Nesse contexto, destaca-se a importância da formação inicial e continuada dos professores como elemento fundamental para o enfrentamento das barreiras atitudinais no ambiente escolar. A formação docente voltada para a educação inclusiva contribui para ampliar a compreensão sobre as necessidades educacionais dos estudantes, favorecendo o desenvolvimento de estratégias pedagógicas mais sensíveis às diferenças e mais comprometidas com a promoção da equidade educacional.

Além da formação docente, a construção de uma cultura escolar inclusiva também depende do envolvimento de toda a comunidade educativa, incluindo gestores, profissionais de apoio, estudantes e famílias. A inclusão escolar não deve ser compreendida apenas como uma responsabilidade individual do professor, mas como um compromisso coletivo que exige mudanças institucionais, pedagógicas e culturais no interior das escolas.

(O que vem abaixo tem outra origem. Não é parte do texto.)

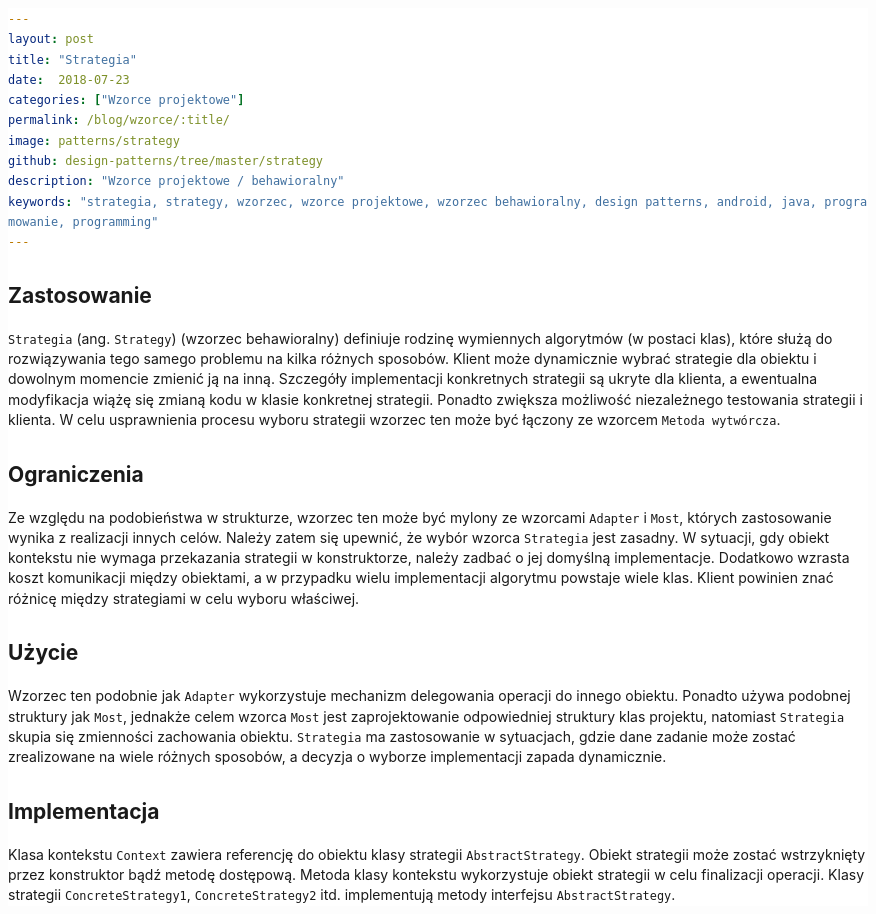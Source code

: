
 ```yaml
---
layout: post
title: "Strategia"
date:  2018-07-23
categories: ["Wzorce projektowe"]
permalink: /blog/wzorce/:title/
image: patterns/strategy
github: design-patterns/tree/master/strategy
description: "Wzorce projektowe / behawioralny"
keywords: "strategia, strategy, wzorzec, wzorce projektowe, wzorzec behawioralny, design patterns, android, java, programowanie, programming"
---
```


## Zastosowanie
`Strategia` (ang. `Strategy`) (wzorzec behawioralny) definiuje rodzinę wymiennych algorytmów (w postaci klas), które służą do rozwiązywania tego samego problemu na kilka różnych sposobów. Klient może dynamicznie wybrać strategie dla obiektu i dowolnym momencie zmienić ją na inną. Szczegóły implementacji konkretnych strategii są ukryte dla klienta, a ewentualna modyfikacja wiążę się zmianą kodu w klasie konkretnej strategii. Ponadto zwiększa możliwość niezależnego testowania strategii i klienta. W celu usprawnienia procesu wyboru strategii wzorzec ten może być łączony ze wzorcem `Metoda wytwórcza`.

## Ograniczenia
Ze względu na podobieństwa w strukturze, wzorzec ten może być mylony ze wzorcami `Adapter` i `Most`, których zastosowanie wynika z realizacji innych celów. Należy zatem się upewnić, że wybór wzorca `Strategia` jest zasadny. W sytuacji, gdy obiekt kontekstu nie wymaga przekazania strategii w konstruktorze, należy zadbać o jej domyślną implementacje. Dodatkowo wzrasta koszt komunikacji między obiektami, a w przypadku wielu implementacji algorytmu powstaje wiele klas. Klient powinien znać różnicę między strategiami w celu wyboru właściwej.

## Użycie
Wzorzec ten podobnie jak `Adapter` wykorzystuje mechanizm delegowania operacji do innego obiektu. Ponadto używa podobnej struktury jak `Most`, jednakże celem wzorca `Most` jest zaprojektowanie odpowiedniej struktury klas projektu, natomiast `Strategia` skupia się zmienności zachowania obiektu. `Strategia` ma zastosowanie w sytuacjach, gdzie dane zadanie może zostać zrealizowane na wiele różnych sposobów, a decyzja o wyborze implementacji zapada dynamicznie.

## Implementacja
Klasa kontekstu `Context` zawiera referencję do obiektu klasy strategii `AbstractStrategy`. Obiekt strategii może zostać wstrzyknięty przez konstruktor bądź metodę dostępową. Metoda klasy kontekstu wykorzystuje obiekt strategii w celu finalizacji operacji. Klasy strategii `ConcreteStrategy1`, `ConcreteStrategy2` itd. implementują metody interfejsu `AbstractStrategy`.

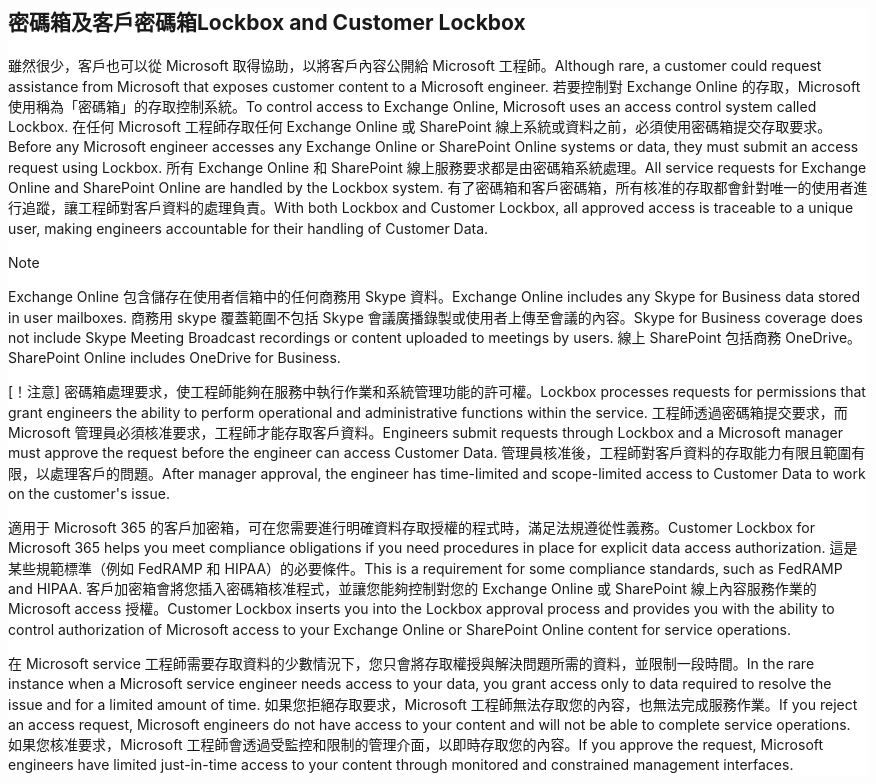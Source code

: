 ## <a name="lockbox-and-customer-lockbox"></a><span data-ttu-id="5e0b6-111">密碼箱及客戶密碼箱</span><span class="sxs-lookup"><span data-stu-id="5e0b6-111">Lockbox and Customer Lockbox</span></span>

<span data-ttu-id="5e0b6-112">雖然很少，客戶也可以從 Microsoft 取得協助，以將客戶內容公開給 Microsoft 工程師。</span><span class="sxs-lookup"><span data-stu-id="5e0b6-112">Although rare, a customer could request assistance from Microsoft that exposes customer content to a Microsoft engineer.</span></span> <span data-ttu-id="5e0b6-113">若要控制對 Exchange Online 的存取，Microsoft 使用稱為「密碼箱」的存取控制系統。</span><span class="sxs-lookup"><span data-stu-id="5e0b6-113">To control access to Exchange Online, Microsoft uses an access control system called Lockbox.</span></span> <span data-ttu-id="5e0b6-114">在任何 Microsoft 工程師存取任何 Exchange Online 或 SharePoint 線上系統或資料之前，必須使用密碼箱提交存取要求。</span><span class="sxs-lookup"><span data-stu-id="5e0b6-114">Before any Microsoft engineer accesses any Exchange Online or SharePoint Online systems or data, they must submit an access request using Lockbox.</span></span> <span data-ttu-id="5e0b6-115">所有 Exchange Online 和 SharePoint 線上服務要求都是由密碼箱系統處理。</span><span class="sxs-lookup"><span data-stu-id="5e0b6-115">All service requests for Exchange Online and SharePoint Online are handled by the Lockbox system.</span></span> <span data-ttu-id="5e0b6-116">有了密碼箱和客戶密碼箱，所有核准的存取都會針對唯一的使用者進行追蹤，讓工程師對客戶資料的處理負責。</span><span class="sxs-lookup"><span data-stu-id="5e0b6-116">With both Lockbox and Customer Lockbox, all approved access is traceable to a unique user, making engineers accountable for their handling of Customer Data.</span></span>

> [!NOTE]
> <span data-ttu-id="5e0b6-117">Exchange Online 包含儲存在使用者信箱中的任何商務用 Skype 資料。</span><span class="sxs-lookup"><span data-stu-id="5e0b6-117">Exchange Online includes any Skype for Business data stored in user mailboxes.</span></span> <span data-ttu-id="5e0b6-118">商務用 skype 覆蓋範圍不包括 Skype 會議廣播錄製或使用者上傳至會議的內容。</span><span class="sxs-lookup"><span data-stu-id="5e0b6-118">Skype for Business coverage does not include Skype Meeting Broadcast recordings or content uploaded to meetings by users.</span></span> <span data-ttu-id="5e0b6-119">線上 SharePoint 包括商務 OneDrive。</span><span class="sxs-lookup"><span data-stu-id="5e0b6-119">SharePoint Online includes OneDrive for Business.</span></span>

<span data-ttu-id="5e0b6-120">[！注意] 密碼箱處理要求，使工程師能夠在服務中執行作業和系統管理功能的許可權。</span><span class="sxs-lookup"><span data-stu-id="5e0b6-120">Lockbox processes requests for permissions that grant engineers the ability to perform operational and administrative functions within the service.</span></span> <span data-ttu-id="5e0b6-121">工程師透過密碼箱提交要求，而 Microsoft 管理員必須核准要求，工程師才能存取客戶資料。</span><span class="sxs-lookup"><span data-stu-id="5e0b6-121">Engineers submit requests through Lockbox and a Microsoft manager must approve the request before the engineer can access Customer Data.</span></span> <span data-ttu-id="5e0b6-122">管理員核准後，工程師對客戶資料的存取能力有限且範圍有限，以處理客戶的問題。</span><span class="sxs-lookup"><span data-stu-id="5e0b6-122">After manager approval, the engineer has time-limited and scope-limited access to Customer Data to work on the customer's issue.</span></span>

<span data-ttu-id="5e0b6-123">適用于 Microsoft 365 的客戶加密箱，可在您需要進行明確資料存取授權的程式時，滿足法規遵從性義務。</span><span class="sxs-lookup"><span data-stu-id="5e0b6-123">Customer Lockbox for Microsoft 365 helps you meet compliance obligations if you need procedures in place for explicit data access authorization.</span></span> <span data-ttu-id="5e0b6-124">這是某些規範標準（例如 FedRAMP 和 HIPAA）的必要條件。</span><span class="sxs-lookup"><span data-stu-id="5e0b6-124">This is a requirement for some compliance standards, such as FedRAMP and HIPAA.</span></span> <span data-ttu-id="5e0b6-125">客戶加密箱會將您插入密碼箱核准程式，並讓您能夠控制對您的 Exchange Online 或 SharePoint 線上內容服務作業的 Microsoft access 授權。</span><span class="sxs-lookup"><span data-stu-id="5e0b6-125">Customer Lockbox inserts you into the Lockbox approval process and provides you with the ability to control authorization of Microsoft access to your Exchange Online or SharePoint Online content for service operations.</span></span>

<span data-ttu-id="5e0b6-126">在 Microsoft service 工程師需要存取資料的少數情況下，您只會將存取權授與解決問題所需的資料，並限制一段時間。</span><span class="sxs-lookup"><span data-stu-id="5e0b6-126">In the rare instance when a Microsoft service engineer needs access to your data, you grant access only to data required to resolve the issue and for a limited amount of time.</span></span> <span data-ttu-id="5e0b6-127">如果您拒絕存取要求，Microsoft 工程師無法存取您的內容，也無法完成服務作業。</span><span class="sxs-lookup"><span data-stu-id="5e0b6-127">If you reject an access request, Microsoft engineers do not have access to your content and will not be able to complete service operations.</span></span> <span data-ttu-id="5e0b6-128">如果您核准要求，Microsoft 工程師會透過受監控和限制的管理介面，以即時存取您的內容。</span><span class="sxs-lookup"><span data-stu-id="5e0b6-128">If you approve the request, Microsoft engineers have limited just-in-time access to your content through monitored and constrained management interfaces.</span></span>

Dessa forma, torna-se fundamental que as instituições de ensino desenvolvam estratégias que favoreçam a identificação e a superação das barreiras atitudinais presentes no cotidiano escolar. Entre essas estratégias destacam-se a promoção de espaços de reflexão sobre práticas pedagógicas, o fortalecimento de políticas institucionais voltadas à inclusão e o incentivo à construção de ambientes educacionais baseados no diálogo, na empatia e no respeito às diferenças.

Por fim, conclui-se que a superação das barreiras atitudinais representa um dos maiores desafios para a consolidação da educação inclusiva, uma vez que essas barreiras estão profundamente enraizadas nas concepções sociais sobre deficiência e diversidade. Entretanto, ao reconhecer a existência dessas barreiras e promover processos de transformação nas práticas e nas atitudes presentes no ambiente escolar, torna-se possível avançar na construção de uma educação mais democrática, equitativa e comprometida com o direito de todos à aprendizagem.

Assim, espera-se que as reflexões apresentadas neste estudo contribuam para ampliar o debate sobre a importância do enfrentamento das barreiras atitudinais na educação especial, incentivando práticas educativas que reconheçam a diversidade como elemento fundamental para a construção de uma escola verdadeiramente inclusiva.